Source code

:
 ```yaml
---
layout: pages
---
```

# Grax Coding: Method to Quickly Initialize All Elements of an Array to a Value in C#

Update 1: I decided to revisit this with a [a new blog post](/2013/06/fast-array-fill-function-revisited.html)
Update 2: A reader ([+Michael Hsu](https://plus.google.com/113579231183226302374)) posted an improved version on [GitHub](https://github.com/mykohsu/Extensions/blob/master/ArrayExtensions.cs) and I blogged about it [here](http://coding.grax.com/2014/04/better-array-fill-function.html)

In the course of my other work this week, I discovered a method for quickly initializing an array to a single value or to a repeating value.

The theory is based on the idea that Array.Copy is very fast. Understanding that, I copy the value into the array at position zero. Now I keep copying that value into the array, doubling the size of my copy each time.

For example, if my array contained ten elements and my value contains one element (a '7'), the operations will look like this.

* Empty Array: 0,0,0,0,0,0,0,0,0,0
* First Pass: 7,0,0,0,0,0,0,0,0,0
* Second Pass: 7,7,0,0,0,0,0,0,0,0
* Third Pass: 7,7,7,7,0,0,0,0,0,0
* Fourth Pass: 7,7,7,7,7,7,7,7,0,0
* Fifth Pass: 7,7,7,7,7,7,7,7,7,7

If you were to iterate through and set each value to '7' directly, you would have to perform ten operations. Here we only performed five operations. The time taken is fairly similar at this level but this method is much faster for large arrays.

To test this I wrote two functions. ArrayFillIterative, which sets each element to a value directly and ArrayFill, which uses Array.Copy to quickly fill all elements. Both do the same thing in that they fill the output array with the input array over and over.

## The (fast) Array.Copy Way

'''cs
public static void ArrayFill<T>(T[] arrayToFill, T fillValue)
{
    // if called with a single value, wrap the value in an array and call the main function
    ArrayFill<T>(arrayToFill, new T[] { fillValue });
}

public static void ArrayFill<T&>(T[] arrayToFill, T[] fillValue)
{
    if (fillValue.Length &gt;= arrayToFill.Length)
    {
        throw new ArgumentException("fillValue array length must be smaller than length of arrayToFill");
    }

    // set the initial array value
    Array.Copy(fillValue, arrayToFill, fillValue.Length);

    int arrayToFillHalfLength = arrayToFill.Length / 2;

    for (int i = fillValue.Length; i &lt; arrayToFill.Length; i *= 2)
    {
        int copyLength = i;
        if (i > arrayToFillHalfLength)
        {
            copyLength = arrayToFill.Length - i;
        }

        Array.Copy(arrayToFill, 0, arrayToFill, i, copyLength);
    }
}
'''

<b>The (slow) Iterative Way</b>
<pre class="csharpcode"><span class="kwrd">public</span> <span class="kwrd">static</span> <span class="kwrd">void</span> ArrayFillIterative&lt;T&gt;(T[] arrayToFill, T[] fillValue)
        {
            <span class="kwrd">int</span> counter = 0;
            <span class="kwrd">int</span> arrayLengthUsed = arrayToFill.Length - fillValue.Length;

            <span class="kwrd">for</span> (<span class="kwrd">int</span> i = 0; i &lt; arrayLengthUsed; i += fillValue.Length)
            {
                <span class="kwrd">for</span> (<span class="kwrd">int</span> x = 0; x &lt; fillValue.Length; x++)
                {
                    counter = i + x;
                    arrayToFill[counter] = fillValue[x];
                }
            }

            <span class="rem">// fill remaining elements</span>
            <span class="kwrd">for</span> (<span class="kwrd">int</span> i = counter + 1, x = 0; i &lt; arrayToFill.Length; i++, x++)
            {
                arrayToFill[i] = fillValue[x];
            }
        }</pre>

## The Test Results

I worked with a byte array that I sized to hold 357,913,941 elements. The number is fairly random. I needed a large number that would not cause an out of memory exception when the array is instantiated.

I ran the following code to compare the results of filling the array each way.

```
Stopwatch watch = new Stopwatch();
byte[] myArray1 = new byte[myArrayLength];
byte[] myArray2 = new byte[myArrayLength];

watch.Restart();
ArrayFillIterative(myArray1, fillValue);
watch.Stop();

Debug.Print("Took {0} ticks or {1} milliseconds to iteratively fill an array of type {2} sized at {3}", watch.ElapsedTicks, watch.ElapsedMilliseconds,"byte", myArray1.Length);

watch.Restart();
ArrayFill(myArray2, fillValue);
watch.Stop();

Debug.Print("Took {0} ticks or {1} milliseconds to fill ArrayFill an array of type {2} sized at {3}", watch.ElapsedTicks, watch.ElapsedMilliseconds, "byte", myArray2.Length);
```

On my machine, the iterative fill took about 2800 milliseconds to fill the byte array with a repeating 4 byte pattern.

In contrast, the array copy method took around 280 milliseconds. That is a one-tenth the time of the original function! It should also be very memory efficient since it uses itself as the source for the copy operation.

:::

Tell how many lines of the data above contain the word "copyLength", giving the number by itself.

3